Flohr sagte, die Zionisten würden sogar gewalttätig gegen die Gruppe werden,
«… weil sie nicht an die Thora und das Judentum glauben. Deshalb haben sie kein Problem mit all diesen Verbrechen gegen die Palästinenser und auch kein Problem mit Verbrechen gegen die echten Juden. Wir wollen in Frieden mit den palästinensischen Nachbarn leben, weltweit.»
Die Spaltung findet selbstverständlich auch zwischen säkularen und religiösen Juden statt. In West-Jerusalem gibt es am Freitagabend regelmässig Kundgebungen orthodoxer Juden, die gegen die am Sabbat offenen Lokale protestieren. Dazu gehörte 1992 auch das Restaurant, in dem ich eine Zeit lang kochte. Nicht selten flogen Steine.
Biblischer Fanatismus zeigt ausgerechnet auch der israelische Premierminister Benjamin Netanjahu. Bezogen auf den Kampf der Israelis gegen die Hamas sagte er beispielsweise kürzlich: «Sie sind entschlossen, dieses Übel vollständig aus der Welt zu tilgen». Dann fügte er hinzu: «Ihr müsst euch daran erinnern, was Amalek euch angetan hat, sagt unsere Heilige Bibel. Und wir erinnern uns.»
Netanjahu berief sich auf Verse, die zu den gewalttätigsten im Alten Testament gehören. Wie Mother Jones feststellt, werden sie seit langem von rechtsextremen Juden als Rechtfertigung für die Tötung von Palästinensern verwendet. Dabei geht es um den Befehl Gottes an König Saul im ersten Buch Samuel, alle Menschen in Amalek, einer rivalisierenden Nation des alten Israel, zu töten:
«So spricht der Herr, der Allmächtige», sagt der Prophet Samuel zu Saul, «… Geh nun hin, greife die Amalekiter an und vernichte alles, was ihnen gehört. Schont sie nicht, sondern tötet Männer und Frauen, Kinder und Säuglinge, Rinder und Schafe, Kamele und Esel.»

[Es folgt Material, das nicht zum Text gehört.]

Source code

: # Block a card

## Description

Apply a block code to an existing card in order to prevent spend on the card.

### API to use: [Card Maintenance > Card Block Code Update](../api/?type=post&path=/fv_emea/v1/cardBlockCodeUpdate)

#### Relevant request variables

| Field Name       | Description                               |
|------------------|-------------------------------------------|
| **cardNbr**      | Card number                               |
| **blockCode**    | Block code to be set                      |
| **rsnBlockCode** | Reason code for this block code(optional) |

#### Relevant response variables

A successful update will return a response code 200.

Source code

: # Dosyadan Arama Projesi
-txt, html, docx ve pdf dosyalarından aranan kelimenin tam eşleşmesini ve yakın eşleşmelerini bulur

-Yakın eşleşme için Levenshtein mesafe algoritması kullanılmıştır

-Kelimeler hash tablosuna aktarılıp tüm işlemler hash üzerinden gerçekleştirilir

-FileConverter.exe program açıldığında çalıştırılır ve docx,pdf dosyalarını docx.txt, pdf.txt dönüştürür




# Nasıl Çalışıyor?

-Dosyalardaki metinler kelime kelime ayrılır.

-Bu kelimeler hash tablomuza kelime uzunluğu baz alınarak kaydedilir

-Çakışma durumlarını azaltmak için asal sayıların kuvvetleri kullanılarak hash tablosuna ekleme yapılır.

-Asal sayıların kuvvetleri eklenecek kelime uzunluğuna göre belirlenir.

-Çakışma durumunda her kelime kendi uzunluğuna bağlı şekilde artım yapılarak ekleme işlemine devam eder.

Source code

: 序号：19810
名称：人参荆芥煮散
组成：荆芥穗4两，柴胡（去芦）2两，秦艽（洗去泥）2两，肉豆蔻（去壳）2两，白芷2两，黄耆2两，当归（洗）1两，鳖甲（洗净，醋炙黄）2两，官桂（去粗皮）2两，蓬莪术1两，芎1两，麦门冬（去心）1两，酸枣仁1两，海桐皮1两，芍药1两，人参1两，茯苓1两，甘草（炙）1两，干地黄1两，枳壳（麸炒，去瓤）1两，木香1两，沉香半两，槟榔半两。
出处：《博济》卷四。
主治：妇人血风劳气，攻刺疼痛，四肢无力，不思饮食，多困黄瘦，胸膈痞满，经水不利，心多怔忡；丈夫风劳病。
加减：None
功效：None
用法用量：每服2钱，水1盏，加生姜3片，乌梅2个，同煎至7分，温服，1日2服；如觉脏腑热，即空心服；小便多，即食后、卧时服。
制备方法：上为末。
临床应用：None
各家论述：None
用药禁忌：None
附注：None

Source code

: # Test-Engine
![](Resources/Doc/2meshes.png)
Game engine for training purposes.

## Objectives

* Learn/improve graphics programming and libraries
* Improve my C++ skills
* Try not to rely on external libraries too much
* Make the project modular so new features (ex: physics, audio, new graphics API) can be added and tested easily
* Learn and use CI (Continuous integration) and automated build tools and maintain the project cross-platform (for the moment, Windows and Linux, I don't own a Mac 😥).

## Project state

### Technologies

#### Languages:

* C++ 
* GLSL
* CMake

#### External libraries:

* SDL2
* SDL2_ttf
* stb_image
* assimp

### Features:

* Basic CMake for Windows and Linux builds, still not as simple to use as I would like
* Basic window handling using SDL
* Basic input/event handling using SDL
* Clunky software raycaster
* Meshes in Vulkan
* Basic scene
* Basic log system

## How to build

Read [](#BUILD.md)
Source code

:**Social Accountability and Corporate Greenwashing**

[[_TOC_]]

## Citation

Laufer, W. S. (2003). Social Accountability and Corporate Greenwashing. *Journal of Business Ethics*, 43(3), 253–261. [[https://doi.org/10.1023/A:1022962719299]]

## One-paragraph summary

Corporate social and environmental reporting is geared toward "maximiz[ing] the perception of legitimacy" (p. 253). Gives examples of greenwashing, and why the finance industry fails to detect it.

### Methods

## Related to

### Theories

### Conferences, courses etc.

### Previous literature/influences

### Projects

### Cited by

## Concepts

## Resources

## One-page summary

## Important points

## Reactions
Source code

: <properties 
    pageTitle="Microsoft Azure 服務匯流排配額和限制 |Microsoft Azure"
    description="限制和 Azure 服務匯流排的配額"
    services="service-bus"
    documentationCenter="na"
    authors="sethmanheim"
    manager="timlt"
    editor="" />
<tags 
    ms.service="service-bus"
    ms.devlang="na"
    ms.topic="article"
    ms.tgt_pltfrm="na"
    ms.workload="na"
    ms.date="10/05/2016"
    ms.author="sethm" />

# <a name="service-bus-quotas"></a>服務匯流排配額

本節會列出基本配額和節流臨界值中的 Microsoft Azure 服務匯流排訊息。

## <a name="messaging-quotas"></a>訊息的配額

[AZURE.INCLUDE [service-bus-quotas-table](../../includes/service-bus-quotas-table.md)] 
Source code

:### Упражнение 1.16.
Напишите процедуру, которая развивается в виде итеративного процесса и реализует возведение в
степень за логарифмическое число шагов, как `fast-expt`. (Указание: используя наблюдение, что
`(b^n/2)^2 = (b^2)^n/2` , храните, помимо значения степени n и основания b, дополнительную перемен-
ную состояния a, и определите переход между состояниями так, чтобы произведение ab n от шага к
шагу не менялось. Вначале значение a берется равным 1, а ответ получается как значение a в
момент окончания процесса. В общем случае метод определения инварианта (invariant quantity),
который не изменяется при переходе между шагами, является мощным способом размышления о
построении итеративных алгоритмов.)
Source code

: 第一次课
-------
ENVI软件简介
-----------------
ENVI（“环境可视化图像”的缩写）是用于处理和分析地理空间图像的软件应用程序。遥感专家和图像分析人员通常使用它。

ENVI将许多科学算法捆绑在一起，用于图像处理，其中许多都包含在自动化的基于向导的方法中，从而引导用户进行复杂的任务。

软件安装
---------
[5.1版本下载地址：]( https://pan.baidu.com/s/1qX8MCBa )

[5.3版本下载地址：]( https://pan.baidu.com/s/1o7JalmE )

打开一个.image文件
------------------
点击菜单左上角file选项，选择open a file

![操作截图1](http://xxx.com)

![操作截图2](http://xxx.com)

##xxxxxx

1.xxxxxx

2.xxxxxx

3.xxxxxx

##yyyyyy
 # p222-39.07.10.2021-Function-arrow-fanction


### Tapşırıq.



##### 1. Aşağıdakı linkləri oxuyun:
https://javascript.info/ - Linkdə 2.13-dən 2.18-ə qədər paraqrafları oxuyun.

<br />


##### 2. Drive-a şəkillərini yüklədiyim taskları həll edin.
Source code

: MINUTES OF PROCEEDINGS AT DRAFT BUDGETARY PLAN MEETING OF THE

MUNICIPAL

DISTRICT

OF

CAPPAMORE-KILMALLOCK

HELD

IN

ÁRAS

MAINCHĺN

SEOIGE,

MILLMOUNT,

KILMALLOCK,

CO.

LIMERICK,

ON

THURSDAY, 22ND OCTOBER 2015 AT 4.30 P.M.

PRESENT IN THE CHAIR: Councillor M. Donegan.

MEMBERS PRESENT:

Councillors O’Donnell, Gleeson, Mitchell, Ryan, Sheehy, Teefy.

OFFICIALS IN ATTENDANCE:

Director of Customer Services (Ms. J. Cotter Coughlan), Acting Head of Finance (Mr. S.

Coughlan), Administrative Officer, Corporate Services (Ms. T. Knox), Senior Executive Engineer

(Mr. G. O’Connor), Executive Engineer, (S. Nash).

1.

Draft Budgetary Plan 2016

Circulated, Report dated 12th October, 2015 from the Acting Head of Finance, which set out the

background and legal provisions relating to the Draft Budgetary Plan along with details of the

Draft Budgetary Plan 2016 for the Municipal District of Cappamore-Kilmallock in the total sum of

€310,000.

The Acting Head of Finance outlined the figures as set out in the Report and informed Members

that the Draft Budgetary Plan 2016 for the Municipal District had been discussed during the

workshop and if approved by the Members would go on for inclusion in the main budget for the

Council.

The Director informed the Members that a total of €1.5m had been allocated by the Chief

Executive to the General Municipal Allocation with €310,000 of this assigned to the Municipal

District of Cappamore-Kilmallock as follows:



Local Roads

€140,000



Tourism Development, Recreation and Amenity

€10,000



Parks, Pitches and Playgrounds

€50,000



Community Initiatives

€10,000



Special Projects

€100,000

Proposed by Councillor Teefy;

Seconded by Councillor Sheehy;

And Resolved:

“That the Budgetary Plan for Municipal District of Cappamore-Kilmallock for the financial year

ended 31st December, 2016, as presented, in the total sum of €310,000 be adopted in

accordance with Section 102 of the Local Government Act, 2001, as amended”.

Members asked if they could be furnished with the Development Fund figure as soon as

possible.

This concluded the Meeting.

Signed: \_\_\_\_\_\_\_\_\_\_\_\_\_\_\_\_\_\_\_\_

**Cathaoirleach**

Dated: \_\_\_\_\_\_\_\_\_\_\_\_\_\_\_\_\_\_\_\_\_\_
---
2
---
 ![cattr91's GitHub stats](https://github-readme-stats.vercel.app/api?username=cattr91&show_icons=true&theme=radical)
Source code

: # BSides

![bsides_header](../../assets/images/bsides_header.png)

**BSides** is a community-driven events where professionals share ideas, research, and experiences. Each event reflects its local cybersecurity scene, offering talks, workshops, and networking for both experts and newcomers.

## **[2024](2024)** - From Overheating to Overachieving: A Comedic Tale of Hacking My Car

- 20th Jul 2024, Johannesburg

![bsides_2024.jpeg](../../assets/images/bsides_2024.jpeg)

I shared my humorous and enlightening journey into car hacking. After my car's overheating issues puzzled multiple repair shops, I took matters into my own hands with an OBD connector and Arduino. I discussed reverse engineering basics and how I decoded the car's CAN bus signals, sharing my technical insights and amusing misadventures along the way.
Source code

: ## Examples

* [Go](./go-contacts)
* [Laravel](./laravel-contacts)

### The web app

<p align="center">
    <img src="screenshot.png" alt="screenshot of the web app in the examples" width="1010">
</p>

So vermischen sich in diesem biblischen Land am Jordan religiöser Fanatismus auf beiden Seiten mit Politik und internationalen geopolitischen Interessen sowie einfachen menschlichen Bedürfnissen und Träumen. Träume, die leider vermehrt zu Albträumen werden.
Und der Konflikt in diesem Schmelztiegel der Kulturen und Religionen droht nun zu einem regionalen oder sogar globalen Krieg auszuarten. Versöhnung wäre nötig, ein Teufelskreis der Rache ist leider die Realität. Ein Teufelskreis der zwar historische und religiöse Wurzeln hat, doch durch den Kolonialismus und die Gründung Israels beschleunigt wurde.